• Task statement
Set down the data below without change, skipping the pictures it holds.

Segment Open

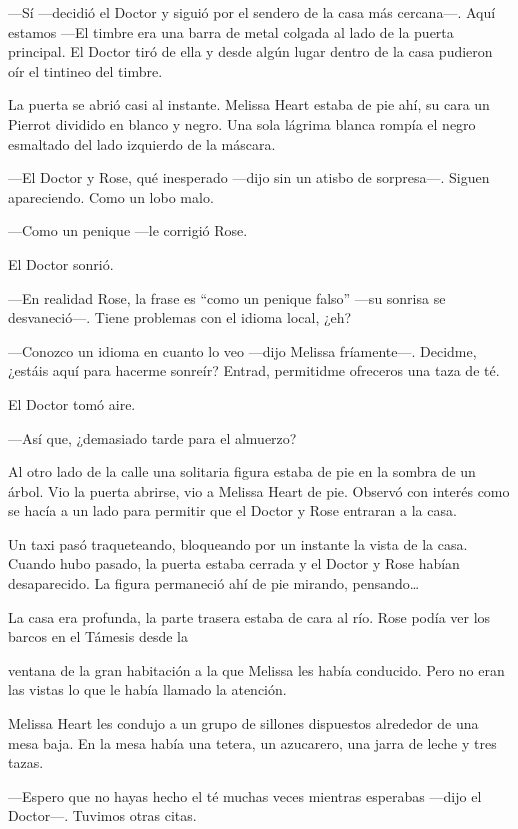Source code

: {---Sí ---decidió el Doctor y siguió por el sendero de la casa más
	cercana---. Aquí estamos ---El timbre era una barra de metal colgada al
	lado de la puerta principal. El Doctor tiró de ella y desde algún lugar
dentro de la casa pudieron oír el tintineo del timbre.}

{La puerta se abrió casi al instante. Melissa Heart estaba de pie ahí,
	su cara un Pierrot dividido en blanco y negro. Una sola lágrima blanca
rompía el negro esmaltado del lado izquierdo de la máscara.}

{---El Doctor y Rose, qué inesperado ---dijo sin un atisbo de
sorpresa---. Siguen apareciendo. Como un lobo malo.}

{---Como un penique ---le corrigió Rose.}

{El Doctor sonrió.}

{---En realidad Rose, la frase es ``como un penique falso'' ---su
sonrisa se desvaneció---. Tiene problemas con el idioma local, ¿eh?}

{---Conozco un idioma en cuanto lo veo ---dijo Melissa fríamente---.
	Decidme, ¿estáis aquí para hacerme sonreír? Entrad, permitidme
ofreceros una taza de té.}

{El Doctor tomó aire.}

{---Así que, ¿demasiado tarde para el almuerzo?}

{Al otro lado de la calle una solitaria figura estaba de pie en la
	sombra de un árbol. Vio la puerta abrirse, vio a Melissa Heart de pie.
	Observó con interés como se hacía a un lado para permitir que el Doctor
y Rose entraran a la casa.}

{Un taxi pasó traqueteando, bloqueando por un instante la vista de la
	casa. Cuando hubo pasado, la puerta estaba cerrada y el Doctor y Rose
	habían desaparecido. La figura permaneció ahí de pie mirando,
	pensando\ldots{}}

{La casa era profunda, la parte trasera estaba de cara al río. Rose
podía ver los barcos en el Támesis desde la}

{ventana de la gran habitación a la que Melissa les había conducido.
Pero no eran las vistas lo que le había llamado la atención.}

{Melissa Heart les condujo a un grupo de sillones dispuestos alrededor
	de una mesa baja. En la mesa había una tetera, un azucarero, una jarra
de leche y tres tazas.}

{---Espero que no hayas hecho el té muchas veces mientras esperabas
---dijo el Doctor---. Tuvimos otras citas.}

Segment Closed

• Exercise result
Source code

: {---Sí ---decidió el Doctor y siguió por el sendero de la casa más
	cercana---. Aquí estamos ---El timbre era una barra de metal colgada al
	lado de la puerta principal. El Doctor tiró de ella y desde algún lugar
dentro de la casa pudieron oír el tintineo del timbre.}

{La puerta se abrió casi al instante. Melissa Heart estaba de pie ahí,
	su cara un Pierrot dividido en blanco y negro. Una sola lágrima blanca
rompía el negro esmaltado del lado izquierdo de la máscara.}

{---El Doctor y Rose, qué inesperado ---dijo sin un atisbo de
sorpresa---. Siguen apareciendo. Como un lobo malo.}

{---Como un penique ---le corrigió Rose.}

{El Doctor sonrió.}

{---En realidad Rose, la frase es ``como un penique falso'' ---su
sonrisa se desvaneció---. Tiene problemas con el idioma local, ¿eh?}

{---Conozco un idioma en cuanto lo veo ---dijo Melissa fríamente---.
	Decidme, ¿estáis aquí para hacerme sonreír? Entrad, permitidme
ofreceros una taza de té.}

{El Doctor tomó aire.}

{---Así que, ¿demasiado tarde para el almuerzo?}

{Al otro lado de la calle una solitaria figura estaba de pie en la
	sombra de un árbol. Vio la puerta abrirse, vio a Melissa Heart de pie.
	Observó con interés como se hacía a un lado para permitir que el Doctor
y Rose entraran a la casa.}

{Un taxi pasó traqueteando, bloqueando por un instante la vista de la
	casa. Cuando hubo pasado, la puerta estaba cerrada y el Doctor y Rose
	habían desaparecido. La figura permaneció ahí de pie mirando,
	pensando\ldots{}}

{La casa era profunda, la parte trasera estaba de cara al río. Rose
podía ver los barcos en el Támesis desde la}

{ventana de la gran habitación a la que Melissa les había conducido.
Pero no eran las vistas lo que le había llamado la atención.}

{Melissa Heart les condujo a un grupo de sillones dispuestos alrededor
	de una mesa baja. En la mesa había una tetera, un azucarero, una jarra
de leche y tres tazas.}

{---Espero que no hayas hecho el té muchas veces mientras esperabas
---dijo el Doctor---. Tuvimos otras citas.}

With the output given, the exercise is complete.